Saved entries

------------------------------------------------

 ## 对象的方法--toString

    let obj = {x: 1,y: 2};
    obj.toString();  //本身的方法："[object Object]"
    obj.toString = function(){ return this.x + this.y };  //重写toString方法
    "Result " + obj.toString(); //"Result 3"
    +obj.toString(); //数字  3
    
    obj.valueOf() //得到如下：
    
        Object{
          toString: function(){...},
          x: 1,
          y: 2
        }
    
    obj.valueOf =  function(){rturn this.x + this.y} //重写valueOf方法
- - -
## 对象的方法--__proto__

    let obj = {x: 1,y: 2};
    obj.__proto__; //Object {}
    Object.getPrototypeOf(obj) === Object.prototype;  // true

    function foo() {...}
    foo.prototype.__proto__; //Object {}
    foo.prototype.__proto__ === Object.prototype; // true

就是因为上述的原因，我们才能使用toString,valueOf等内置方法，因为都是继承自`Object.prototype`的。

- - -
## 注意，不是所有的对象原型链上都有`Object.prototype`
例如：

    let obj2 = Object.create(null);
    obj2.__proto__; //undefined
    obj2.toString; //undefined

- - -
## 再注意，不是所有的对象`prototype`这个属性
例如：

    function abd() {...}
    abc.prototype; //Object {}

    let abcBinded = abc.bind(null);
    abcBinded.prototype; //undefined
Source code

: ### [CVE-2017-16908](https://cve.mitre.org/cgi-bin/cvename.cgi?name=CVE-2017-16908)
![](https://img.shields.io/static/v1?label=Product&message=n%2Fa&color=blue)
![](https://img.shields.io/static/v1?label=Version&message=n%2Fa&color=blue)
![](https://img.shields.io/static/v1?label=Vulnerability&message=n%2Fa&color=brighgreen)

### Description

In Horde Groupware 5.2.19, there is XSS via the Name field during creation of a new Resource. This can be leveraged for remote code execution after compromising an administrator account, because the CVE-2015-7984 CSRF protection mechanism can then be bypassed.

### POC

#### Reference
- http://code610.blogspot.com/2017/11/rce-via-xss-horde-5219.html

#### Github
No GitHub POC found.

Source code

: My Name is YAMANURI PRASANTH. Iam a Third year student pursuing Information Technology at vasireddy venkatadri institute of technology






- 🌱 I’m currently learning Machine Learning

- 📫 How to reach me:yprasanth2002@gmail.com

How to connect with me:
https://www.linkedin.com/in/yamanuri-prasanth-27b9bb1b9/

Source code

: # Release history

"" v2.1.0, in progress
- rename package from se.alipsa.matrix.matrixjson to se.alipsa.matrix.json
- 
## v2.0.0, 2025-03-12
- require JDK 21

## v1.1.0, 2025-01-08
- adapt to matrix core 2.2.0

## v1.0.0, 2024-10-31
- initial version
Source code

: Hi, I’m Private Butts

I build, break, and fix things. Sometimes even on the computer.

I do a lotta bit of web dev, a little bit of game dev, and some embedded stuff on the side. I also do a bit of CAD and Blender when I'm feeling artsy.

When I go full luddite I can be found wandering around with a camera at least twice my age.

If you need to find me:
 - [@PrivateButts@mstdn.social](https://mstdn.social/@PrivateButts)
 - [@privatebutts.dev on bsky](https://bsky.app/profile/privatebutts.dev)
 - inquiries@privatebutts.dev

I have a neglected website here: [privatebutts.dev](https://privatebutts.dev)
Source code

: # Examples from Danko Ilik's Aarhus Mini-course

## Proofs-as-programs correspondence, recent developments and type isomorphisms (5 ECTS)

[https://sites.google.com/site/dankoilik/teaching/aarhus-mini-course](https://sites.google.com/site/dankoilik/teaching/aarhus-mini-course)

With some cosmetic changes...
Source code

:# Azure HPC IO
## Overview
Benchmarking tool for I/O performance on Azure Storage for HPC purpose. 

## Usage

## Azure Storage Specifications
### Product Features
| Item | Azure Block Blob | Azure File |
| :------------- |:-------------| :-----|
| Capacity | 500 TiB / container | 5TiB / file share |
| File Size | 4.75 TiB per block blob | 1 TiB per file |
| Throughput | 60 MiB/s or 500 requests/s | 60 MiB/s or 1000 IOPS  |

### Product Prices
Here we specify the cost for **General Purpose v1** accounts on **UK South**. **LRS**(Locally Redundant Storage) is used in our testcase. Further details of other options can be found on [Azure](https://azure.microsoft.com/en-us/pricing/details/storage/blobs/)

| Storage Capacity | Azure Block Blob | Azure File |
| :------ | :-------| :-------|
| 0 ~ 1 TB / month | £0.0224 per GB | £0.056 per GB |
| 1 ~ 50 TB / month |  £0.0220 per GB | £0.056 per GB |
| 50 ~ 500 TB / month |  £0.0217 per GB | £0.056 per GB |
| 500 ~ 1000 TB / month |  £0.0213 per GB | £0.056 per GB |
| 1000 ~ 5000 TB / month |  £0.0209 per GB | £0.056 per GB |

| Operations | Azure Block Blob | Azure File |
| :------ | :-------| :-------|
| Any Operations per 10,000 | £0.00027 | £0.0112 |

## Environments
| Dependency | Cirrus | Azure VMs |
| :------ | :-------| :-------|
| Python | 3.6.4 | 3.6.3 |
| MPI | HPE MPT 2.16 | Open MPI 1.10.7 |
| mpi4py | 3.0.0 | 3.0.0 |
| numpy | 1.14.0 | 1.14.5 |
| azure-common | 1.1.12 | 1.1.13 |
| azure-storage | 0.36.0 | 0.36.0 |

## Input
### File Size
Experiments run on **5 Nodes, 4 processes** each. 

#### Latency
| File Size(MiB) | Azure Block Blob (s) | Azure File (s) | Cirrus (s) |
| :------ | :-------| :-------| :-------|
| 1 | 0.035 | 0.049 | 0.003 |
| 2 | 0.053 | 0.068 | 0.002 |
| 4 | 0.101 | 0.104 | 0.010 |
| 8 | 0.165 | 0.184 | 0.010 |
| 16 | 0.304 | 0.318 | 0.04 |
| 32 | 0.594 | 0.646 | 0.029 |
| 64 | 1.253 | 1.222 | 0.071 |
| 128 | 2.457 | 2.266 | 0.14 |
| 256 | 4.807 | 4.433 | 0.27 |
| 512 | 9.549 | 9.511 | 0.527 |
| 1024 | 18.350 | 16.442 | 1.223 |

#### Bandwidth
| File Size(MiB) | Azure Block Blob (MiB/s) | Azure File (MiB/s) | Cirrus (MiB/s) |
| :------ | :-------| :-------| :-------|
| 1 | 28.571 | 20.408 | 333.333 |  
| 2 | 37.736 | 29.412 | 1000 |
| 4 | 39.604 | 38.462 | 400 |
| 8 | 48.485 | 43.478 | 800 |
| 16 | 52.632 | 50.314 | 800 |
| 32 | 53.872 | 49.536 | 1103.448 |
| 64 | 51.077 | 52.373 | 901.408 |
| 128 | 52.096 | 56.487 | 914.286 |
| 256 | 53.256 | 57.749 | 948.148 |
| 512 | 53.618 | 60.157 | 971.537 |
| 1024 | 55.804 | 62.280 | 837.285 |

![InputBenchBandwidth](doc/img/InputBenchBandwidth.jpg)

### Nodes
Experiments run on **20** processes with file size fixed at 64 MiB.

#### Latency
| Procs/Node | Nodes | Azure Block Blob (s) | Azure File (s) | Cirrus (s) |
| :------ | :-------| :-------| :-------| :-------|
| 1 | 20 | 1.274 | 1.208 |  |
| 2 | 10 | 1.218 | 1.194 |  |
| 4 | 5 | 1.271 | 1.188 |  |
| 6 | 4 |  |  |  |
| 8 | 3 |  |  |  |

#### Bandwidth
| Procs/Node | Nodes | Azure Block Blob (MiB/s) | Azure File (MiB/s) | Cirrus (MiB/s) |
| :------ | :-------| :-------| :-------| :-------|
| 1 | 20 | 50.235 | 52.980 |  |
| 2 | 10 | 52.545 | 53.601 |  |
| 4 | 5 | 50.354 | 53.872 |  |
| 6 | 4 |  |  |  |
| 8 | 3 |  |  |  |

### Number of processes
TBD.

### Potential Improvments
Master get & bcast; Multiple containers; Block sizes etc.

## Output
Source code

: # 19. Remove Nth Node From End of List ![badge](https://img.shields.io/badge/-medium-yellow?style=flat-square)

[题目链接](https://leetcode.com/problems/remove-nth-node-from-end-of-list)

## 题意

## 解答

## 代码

------------------------------------------------

▶ _Work request_
Tell how many lines above hold "Experiments", nothing more.

▶ _Answer for the task_
2